### [WHAT THE TASK ASKS]
Work through the listing below, copying each line that carries the word "sous".

━━━ SUPPLIED MATERIAL

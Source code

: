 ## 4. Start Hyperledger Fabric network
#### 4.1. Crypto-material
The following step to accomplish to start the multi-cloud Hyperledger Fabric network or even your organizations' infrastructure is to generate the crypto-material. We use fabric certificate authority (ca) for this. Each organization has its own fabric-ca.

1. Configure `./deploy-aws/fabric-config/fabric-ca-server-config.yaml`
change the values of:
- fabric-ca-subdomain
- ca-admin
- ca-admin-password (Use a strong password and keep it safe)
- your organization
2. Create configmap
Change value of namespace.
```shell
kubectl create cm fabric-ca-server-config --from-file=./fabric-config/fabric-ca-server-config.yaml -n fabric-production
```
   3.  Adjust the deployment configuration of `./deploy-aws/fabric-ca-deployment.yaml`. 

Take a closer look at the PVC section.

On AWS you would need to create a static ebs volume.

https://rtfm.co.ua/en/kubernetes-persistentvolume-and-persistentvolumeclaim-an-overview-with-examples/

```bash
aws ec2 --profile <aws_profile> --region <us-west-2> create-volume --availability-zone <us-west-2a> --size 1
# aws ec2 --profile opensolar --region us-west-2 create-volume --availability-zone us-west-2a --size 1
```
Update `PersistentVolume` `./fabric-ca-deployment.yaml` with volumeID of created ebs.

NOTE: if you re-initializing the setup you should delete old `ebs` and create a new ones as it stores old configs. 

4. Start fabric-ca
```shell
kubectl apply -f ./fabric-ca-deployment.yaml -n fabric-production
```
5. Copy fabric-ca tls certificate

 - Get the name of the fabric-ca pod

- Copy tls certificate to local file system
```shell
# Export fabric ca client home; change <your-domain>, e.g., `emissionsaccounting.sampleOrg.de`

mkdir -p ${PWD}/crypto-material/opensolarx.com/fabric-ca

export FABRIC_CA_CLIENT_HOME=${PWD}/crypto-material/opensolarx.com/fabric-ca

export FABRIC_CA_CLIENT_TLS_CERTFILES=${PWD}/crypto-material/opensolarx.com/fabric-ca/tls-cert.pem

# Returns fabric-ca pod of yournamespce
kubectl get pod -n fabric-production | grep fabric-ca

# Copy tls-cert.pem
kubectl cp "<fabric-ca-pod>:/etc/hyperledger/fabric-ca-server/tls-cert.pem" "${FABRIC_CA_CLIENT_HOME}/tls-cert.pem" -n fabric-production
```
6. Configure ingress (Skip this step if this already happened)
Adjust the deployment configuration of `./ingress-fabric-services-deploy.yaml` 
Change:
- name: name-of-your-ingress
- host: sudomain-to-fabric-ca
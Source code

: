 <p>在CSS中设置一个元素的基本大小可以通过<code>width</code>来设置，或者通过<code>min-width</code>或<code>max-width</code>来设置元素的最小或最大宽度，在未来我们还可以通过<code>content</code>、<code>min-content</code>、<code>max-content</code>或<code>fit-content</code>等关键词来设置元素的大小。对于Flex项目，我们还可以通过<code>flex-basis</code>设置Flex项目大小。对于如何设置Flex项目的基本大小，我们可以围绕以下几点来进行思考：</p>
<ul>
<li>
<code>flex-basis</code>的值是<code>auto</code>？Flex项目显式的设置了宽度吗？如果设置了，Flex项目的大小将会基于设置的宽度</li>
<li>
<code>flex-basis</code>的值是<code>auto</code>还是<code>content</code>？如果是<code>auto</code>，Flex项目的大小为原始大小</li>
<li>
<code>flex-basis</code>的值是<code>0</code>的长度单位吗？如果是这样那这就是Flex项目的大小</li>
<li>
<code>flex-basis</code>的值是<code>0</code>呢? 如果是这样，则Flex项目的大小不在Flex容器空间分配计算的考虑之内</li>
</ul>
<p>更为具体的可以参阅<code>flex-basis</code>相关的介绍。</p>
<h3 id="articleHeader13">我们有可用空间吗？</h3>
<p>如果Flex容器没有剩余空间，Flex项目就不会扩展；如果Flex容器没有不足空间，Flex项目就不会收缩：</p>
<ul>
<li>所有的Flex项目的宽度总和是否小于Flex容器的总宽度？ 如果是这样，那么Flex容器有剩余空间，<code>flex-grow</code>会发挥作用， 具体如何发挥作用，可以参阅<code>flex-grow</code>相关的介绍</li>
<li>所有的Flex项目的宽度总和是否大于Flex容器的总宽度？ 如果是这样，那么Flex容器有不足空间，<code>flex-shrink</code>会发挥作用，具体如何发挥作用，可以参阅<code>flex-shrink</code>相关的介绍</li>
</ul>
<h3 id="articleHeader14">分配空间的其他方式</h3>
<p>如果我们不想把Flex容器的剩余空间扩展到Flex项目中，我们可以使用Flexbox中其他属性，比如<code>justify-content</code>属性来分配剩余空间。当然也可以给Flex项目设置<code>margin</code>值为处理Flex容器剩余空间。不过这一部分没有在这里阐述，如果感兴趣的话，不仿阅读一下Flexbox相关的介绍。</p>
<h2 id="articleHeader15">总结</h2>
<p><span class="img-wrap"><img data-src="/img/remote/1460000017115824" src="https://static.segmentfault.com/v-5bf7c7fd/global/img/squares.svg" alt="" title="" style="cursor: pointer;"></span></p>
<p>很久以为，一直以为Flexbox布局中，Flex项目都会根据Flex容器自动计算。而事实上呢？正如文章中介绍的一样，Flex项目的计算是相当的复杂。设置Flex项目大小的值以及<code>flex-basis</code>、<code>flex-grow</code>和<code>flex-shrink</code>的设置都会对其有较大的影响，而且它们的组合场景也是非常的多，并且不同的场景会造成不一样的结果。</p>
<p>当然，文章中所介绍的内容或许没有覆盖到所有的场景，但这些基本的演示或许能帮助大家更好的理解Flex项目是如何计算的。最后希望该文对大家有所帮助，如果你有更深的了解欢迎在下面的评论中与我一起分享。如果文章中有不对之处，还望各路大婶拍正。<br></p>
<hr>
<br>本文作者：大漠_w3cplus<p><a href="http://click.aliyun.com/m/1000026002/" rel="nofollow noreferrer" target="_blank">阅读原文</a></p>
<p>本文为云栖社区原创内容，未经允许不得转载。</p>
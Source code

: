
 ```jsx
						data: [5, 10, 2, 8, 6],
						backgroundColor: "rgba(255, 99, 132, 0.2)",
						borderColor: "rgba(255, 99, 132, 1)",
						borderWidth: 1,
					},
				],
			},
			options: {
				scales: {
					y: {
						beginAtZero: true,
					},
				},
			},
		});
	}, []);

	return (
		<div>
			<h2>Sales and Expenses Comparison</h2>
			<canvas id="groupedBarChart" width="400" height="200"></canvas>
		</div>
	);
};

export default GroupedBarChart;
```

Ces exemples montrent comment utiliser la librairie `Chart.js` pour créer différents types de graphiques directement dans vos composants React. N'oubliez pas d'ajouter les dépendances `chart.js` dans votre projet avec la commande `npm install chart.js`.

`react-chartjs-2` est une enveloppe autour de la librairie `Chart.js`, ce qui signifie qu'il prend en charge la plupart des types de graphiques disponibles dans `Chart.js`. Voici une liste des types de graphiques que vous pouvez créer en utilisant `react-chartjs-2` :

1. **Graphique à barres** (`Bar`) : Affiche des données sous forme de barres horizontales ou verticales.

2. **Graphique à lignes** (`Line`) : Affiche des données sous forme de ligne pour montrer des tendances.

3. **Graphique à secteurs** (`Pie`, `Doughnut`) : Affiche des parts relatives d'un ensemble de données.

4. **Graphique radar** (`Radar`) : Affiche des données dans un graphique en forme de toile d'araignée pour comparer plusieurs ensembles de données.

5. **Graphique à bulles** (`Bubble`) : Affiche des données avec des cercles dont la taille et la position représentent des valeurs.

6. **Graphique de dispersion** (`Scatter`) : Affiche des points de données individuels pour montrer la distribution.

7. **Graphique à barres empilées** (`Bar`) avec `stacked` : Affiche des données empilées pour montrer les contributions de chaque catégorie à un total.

━━━━━━

### [ANSWER AREA]
1. **Graphique à barres** (`Bar`) : Affiche des données sous forme de barres horizontales ou verticales.
2. **Graphique à lignes** (`Line`) : Affiche des données sous forme de ligne pour montrer des tendances.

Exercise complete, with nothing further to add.